• Work to be completed: Reproduce exactly the lines from the line containing "类目标签：包括主食、小吃、菜" through the end of the records below, including both ends, and nothing else.

-- -- --

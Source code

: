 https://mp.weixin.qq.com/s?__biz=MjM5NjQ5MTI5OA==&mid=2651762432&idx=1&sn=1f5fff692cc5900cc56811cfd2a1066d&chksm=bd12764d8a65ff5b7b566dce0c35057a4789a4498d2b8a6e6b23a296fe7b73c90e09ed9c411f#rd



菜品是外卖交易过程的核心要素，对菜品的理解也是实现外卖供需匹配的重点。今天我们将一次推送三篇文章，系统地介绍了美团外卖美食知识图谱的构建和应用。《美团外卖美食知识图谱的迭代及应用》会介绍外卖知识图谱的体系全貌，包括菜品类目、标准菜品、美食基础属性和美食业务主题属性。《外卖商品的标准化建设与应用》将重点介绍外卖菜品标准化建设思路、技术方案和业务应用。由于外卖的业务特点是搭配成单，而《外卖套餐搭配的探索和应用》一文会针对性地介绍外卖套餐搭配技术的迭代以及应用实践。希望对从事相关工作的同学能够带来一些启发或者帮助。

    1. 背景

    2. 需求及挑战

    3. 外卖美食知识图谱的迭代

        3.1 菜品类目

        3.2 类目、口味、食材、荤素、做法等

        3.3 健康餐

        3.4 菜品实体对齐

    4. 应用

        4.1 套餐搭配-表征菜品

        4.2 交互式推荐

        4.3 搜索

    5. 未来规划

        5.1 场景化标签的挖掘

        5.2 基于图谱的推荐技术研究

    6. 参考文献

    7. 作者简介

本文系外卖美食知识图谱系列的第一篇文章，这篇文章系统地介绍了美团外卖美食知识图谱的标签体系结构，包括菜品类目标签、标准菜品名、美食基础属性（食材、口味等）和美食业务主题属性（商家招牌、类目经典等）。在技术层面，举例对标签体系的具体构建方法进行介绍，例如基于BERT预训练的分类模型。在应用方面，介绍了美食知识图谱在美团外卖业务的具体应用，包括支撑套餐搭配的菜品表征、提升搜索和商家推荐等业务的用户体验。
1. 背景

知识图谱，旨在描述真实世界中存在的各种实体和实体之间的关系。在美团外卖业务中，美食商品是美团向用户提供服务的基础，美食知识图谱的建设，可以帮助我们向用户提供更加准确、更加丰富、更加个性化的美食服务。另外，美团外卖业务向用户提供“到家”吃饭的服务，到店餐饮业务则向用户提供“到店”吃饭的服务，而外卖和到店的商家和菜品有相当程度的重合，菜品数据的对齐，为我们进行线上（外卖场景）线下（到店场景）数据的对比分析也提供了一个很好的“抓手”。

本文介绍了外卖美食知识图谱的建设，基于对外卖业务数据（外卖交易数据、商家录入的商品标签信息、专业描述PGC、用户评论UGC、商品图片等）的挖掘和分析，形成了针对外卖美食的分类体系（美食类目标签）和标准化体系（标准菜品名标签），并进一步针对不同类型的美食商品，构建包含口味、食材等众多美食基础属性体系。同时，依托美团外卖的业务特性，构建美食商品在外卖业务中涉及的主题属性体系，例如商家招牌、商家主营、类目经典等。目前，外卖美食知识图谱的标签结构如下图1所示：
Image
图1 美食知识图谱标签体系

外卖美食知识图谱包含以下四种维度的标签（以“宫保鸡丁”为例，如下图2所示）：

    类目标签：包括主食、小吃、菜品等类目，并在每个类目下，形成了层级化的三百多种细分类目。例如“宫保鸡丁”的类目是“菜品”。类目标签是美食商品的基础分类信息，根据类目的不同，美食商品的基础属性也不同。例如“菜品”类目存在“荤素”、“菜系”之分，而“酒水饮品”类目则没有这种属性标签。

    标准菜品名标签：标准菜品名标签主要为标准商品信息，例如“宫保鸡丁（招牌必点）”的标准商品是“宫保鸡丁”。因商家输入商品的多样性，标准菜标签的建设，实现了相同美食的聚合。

-- -- --

• Response to the task:
    类目标签：包括主食、小吃、菜品等类目，并在每个类目下，形成了层级化的三百多种细分类目。例如“宫保鸡丁”的类目是“菜品”。类目标签是美食商品的基础分类信息，根据类目的不同，美食商品的基础属性也不同。例如“菜品”类目存在“荤素”、“菜系”之分，而“酒水饮品”类目则没有这种属性标签。

    标准菜品名标签：标准菜品名标签主要为标准商品信息，例如“宫保鸡丁（招牌必点）”的标准商品是“宫保鸡丁”。因商家输入商品的多样性，标准菜标签的建设，实现了相同美食的聚合。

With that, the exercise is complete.